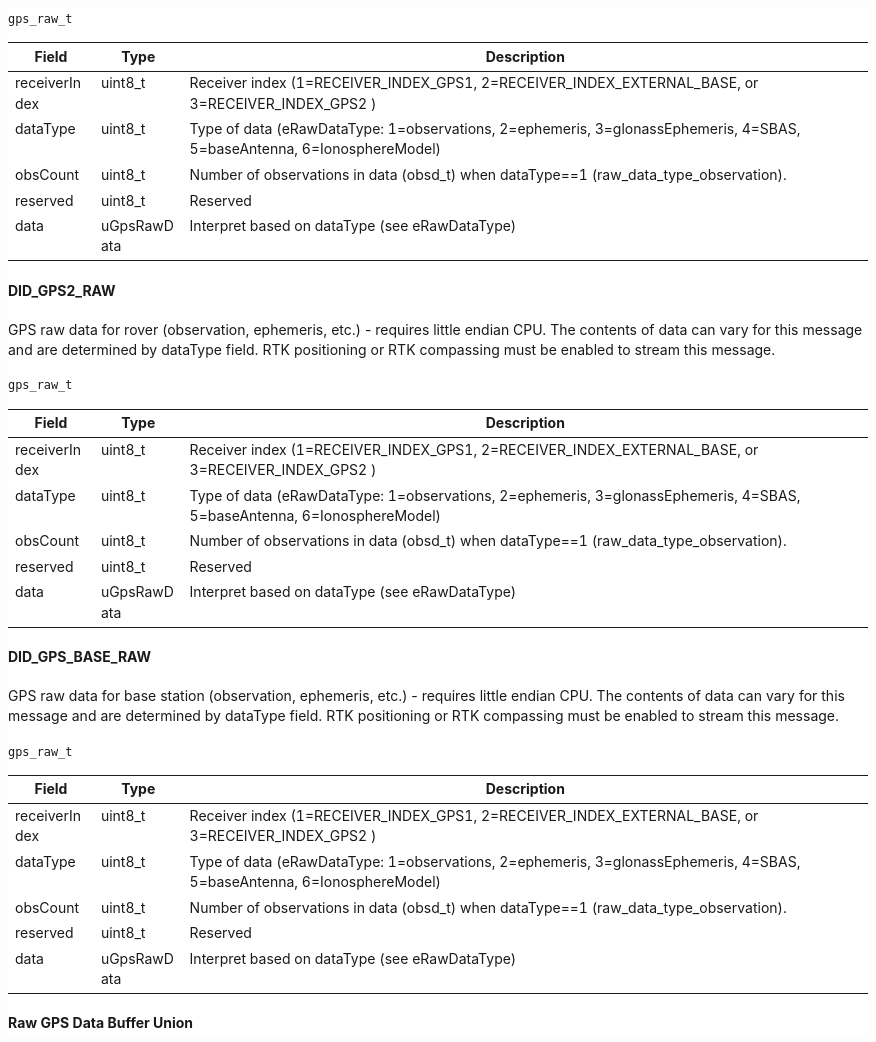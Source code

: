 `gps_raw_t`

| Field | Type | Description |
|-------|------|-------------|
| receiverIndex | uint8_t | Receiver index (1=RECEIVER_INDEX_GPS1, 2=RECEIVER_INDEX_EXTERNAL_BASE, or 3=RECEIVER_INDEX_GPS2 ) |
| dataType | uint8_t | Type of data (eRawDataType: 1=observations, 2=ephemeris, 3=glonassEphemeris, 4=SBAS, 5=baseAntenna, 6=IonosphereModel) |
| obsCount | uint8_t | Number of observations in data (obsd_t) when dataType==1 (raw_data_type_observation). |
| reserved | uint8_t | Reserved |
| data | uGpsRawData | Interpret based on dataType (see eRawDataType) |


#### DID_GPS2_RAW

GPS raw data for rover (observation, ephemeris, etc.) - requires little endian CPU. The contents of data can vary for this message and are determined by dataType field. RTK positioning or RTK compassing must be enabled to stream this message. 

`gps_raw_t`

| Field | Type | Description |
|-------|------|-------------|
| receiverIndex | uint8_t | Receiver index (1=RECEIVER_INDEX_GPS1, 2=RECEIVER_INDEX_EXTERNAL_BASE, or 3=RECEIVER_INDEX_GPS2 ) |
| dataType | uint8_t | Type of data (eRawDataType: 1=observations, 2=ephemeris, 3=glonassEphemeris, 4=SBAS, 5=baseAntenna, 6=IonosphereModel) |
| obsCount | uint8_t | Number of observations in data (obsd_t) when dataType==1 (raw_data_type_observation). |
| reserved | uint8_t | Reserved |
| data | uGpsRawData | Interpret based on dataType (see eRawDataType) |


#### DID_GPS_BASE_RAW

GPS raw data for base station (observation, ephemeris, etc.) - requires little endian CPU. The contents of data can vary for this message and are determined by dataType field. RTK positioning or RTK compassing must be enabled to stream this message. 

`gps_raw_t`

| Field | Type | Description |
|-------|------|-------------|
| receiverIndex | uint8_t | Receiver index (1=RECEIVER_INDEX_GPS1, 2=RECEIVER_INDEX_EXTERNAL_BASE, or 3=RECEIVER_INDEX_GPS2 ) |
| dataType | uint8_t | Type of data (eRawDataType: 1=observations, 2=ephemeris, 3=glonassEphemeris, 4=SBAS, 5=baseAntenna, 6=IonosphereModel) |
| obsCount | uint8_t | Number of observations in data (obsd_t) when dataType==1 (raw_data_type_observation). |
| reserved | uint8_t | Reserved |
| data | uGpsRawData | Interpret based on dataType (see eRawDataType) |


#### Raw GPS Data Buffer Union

==

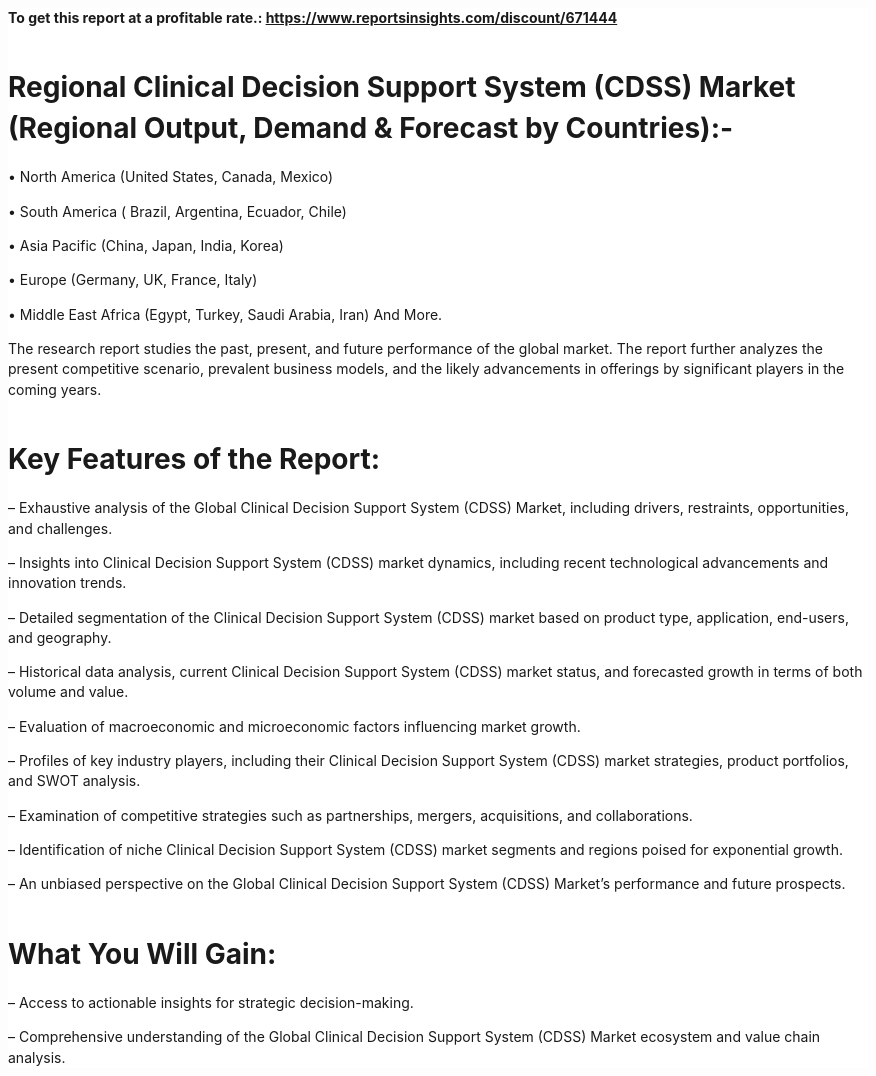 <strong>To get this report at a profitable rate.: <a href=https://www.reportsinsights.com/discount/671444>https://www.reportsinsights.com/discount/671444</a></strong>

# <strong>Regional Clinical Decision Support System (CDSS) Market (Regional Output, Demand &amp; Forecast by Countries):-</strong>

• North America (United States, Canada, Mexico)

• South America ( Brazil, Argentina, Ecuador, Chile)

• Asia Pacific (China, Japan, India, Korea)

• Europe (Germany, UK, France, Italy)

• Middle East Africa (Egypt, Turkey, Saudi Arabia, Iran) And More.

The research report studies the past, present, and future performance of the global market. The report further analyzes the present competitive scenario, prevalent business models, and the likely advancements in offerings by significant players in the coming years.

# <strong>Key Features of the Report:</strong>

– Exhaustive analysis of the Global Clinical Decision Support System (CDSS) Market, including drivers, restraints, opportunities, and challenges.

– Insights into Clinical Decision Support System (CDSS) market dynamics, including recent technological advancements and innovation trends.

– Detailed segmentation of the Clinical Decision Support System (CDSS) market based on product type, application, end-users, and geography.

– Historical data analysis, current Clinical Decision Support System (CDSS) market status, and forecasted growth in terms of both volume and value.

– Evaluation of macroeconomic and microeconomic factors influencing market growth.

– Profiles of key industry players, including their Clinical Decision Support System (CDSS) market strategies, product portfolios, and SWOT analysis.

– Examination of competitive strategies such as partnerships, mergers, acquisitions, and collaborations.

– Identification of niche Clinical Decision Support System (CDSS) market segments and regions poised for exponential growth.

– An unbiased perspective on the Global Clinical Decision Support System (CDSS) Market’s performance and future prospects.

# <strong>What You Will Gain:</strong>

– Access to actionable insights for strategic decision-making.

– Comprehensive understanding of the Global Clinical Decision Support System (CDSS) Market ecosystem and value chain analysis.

==

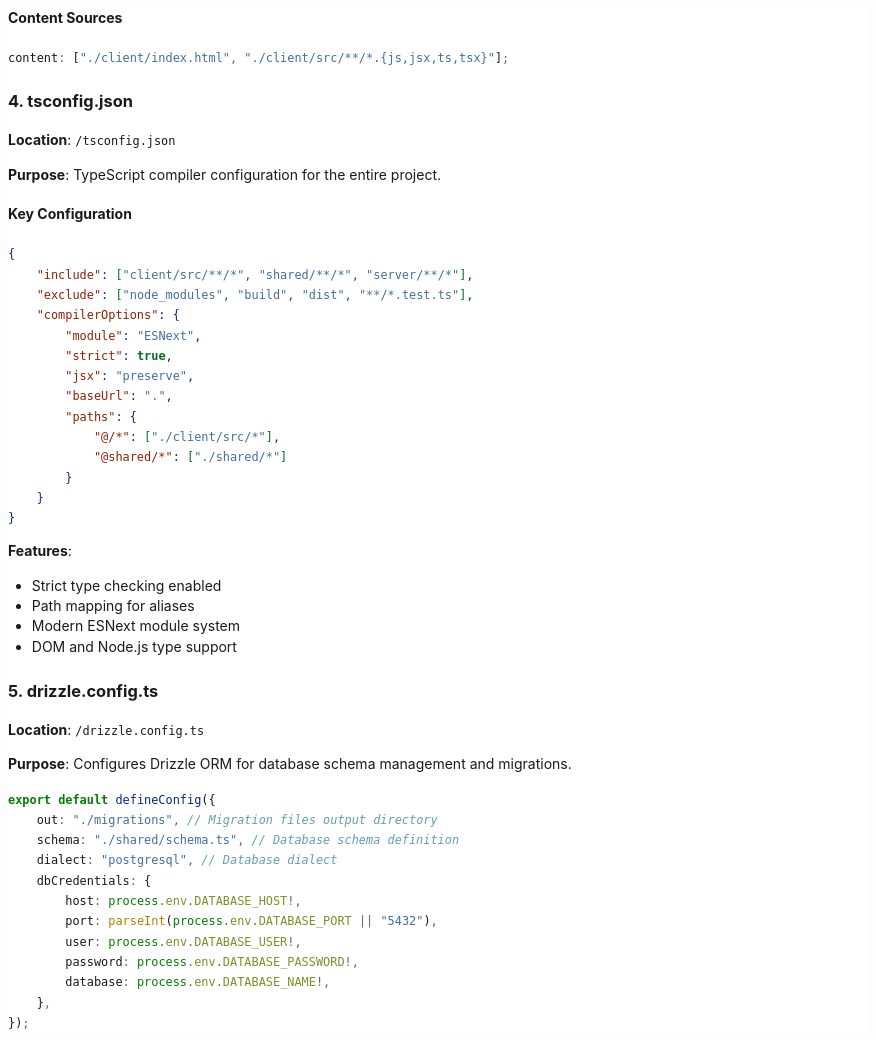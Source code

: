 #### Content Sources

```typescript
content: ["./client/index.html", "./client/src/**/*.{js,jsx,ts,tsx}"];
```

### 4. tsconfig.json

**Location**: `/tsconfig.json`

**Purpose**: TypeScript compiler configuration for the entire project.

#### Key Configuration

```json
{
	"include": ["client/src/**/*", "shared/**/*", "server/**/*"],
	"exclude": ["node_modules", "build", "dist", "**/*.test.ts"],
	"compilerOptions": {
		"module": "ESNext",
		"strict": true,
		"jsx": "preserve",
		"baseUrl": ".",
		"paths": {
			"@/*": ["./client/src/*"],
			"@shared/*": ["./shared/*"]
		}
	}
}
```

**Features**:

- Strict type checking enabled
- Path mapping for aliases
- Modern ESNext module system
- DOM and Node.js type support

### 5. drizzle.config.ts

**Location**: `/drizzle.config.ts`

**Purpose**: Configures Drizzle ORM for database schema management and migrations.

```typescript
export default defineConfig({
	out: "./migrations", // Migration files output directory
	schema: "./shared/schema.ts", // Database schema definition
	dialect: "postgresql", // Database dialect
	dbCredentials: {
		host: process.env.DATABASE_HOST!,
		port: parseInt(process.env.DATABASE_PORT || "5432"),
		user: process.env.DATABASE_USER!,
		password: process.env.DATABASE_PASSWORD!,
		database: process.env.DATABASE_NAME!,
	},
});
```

▶ [Work instruction]:
Return every line in the listing that contains the word "product".

▶ [Finished task]:
– Detailed segmentation of the Clinical Decision Support System (CDSS) market based on product type, application, end-users, and geography.
– Profiles of key industry players, including their Clinical Decision Support System (CDSS) market strategies, product portfolios, and SWOT analysis.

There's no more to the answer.